## GIVEN INFORMATION
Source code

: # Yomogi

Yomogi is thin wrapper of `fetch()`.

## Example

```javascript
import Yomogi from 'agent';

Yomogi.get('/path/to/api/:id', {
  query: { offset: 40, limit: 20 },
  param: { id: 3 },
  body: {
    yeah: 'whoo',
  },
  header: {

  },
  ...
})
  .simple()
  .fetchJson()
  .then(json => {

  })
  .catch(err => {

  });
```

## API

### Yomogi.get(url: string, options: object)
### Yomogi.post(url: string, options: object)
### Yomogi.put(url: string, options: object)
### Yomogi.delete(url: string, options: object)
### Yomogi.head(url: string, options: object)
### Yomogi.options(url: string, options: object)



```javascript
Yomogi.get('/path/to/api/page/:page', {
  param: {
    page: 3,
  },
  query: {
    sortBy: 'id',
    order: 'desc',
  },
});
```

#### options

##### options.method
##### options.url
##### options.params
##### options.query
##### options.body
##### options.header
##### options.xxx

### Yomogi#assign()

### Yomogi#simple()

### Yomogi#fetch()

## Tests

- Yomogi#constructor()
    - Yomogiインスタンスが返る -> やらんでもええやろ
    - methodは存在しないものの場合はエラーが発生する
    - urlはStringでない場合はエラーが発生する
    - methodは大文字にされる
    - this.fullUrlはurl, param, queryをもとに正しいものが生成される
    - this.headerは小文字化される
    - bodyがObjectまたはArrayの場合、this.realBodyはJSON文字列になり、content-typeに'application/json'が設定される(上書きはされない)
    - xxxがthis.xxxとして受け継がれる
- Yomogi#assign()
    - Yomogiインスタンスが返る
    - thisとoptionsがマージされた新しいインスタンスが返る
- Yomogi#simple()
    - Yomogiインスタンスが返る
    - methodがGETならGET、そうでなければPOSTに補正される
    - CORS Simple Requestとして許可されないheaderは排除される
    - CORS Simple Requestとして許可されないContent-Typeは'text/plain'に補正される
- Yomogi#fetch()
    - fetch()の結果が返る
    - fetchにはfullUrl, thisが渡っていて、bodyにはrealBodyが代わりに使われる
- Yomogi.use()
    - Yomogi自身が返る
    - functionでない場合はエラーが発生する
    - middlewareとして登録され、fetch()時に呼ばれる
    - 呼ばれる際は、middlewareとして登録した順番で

---

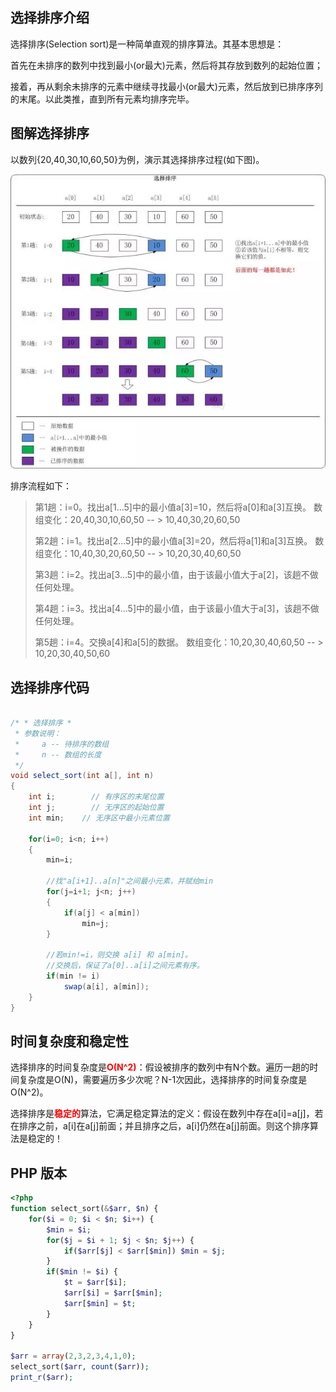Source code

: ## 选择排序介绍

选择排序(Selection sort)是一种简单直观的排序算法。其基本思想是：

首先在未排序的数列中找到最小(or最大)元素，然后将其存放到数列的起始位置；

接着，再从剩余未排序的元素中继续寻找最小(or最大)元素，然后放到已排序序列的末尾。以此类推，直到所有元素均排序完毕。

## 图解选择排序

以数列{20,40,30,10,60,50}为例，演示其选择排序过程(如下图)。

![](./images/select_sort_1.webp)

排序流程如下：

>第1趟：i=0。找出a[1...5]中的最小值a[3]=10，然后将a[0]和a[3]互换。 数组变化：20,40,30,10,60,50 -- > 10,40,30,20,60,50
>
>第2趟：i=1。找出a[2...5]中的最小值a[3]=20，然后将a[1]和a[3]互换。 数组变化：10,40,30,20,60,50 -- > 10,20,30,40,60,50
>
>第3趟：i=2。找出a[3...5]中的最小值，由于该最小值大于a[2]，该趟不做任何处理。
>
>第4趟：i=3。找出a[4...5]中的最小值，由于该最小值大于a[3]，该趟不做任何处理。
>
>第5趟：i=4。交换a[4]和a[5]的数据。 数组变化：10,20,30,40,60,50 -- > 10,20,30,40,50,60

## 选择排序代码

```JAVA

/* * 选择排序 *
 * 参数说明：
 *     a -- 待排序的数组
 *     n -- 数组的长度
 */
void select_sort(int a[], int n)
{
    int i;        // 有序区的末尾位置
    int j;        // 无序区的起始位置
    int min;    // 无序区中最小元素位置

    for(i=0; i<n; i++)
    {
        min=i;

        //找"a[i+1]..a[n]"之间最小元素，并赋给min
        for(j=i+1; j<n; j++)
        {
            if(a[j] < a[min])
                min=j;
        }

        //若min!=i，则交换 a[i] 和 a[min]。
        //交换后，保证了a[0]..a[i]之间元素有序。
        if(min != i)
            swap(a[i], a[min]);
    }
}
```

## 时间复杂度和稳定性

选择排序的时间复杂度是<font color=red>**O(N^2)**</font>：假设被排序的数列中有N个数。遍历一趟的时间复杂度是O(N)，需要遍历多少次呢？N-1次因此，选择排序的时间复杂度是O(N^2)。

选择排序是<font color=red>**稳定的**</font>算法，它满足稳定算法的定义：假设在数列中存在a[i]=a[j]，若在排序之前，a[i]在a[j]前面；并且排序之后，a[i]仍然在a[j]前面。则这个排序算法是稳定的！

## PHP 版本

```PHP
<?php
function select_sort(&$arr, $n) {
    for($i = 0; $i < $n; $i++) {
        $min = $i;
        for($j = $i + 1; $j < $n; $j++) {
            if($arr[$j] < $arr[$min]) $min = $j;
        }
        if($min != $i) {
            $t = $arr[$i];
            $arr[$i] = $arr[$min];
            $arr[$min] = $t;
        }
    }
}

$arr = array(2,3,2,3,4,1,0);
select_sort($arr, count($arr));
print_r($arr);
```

* * *

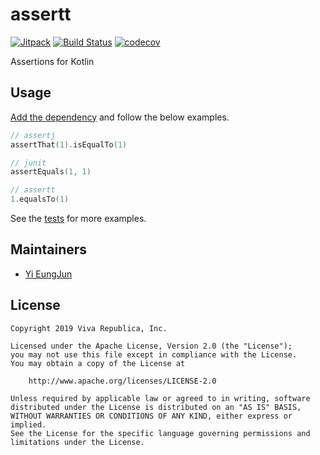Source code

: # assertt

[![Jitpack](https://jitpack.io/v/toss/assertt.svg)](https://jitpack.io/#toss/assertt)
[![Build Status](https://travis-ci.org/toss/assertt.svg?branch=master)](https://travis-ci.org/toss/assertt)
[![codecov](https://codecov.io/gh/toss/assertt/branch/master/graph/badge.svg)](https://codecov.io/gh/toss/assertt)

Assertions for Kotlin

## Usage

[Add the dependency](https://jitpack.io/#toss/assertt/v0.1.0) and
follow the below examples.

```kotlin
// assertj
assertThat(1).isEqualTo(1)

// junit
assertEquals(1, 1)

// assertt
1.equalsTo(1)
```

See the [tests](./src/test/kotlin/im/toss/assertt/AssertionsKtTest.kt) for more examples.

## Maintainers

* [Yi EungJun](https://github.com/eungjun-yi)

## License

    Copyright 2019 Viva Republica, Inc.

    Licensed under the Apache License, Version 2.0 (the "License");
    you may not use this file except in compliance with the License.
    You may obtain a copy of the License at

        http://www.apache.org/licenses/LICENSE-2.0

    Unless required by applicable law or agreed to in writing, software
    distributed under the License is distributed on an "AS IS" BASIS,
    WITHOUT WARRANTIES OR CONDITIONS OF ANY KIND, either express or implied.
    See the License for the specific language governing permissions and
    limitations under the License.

## TASK TO CARRY OUT
Give back, unchanged, the run of lines in the listing above that begins at the line containing "##### options.method" and ends at the line containing "- this.headerは小文字化される", both included.

## SOLUTION FOR THIS TASK
##### options.method
##### options.url
##### options.params
##### options.query
##### options.body
##### options.header
##### options.xxx

### Yomogi#assign()

### Yomogi#simple()

### Yomogi#fetch()

## Tests

- Yomogi#constructor()
    - Yomogiインスタンスが返る -> やらんでもええやろ
    - methodは存在しないものの場合はエラーが発生する
    - urlはStringでない場合はエラーが発生する
    - methodは大文字にされる
    - this.fullUrlはurl, param, queryをもとに正しいものが生成される
    - this.headerは小文字化される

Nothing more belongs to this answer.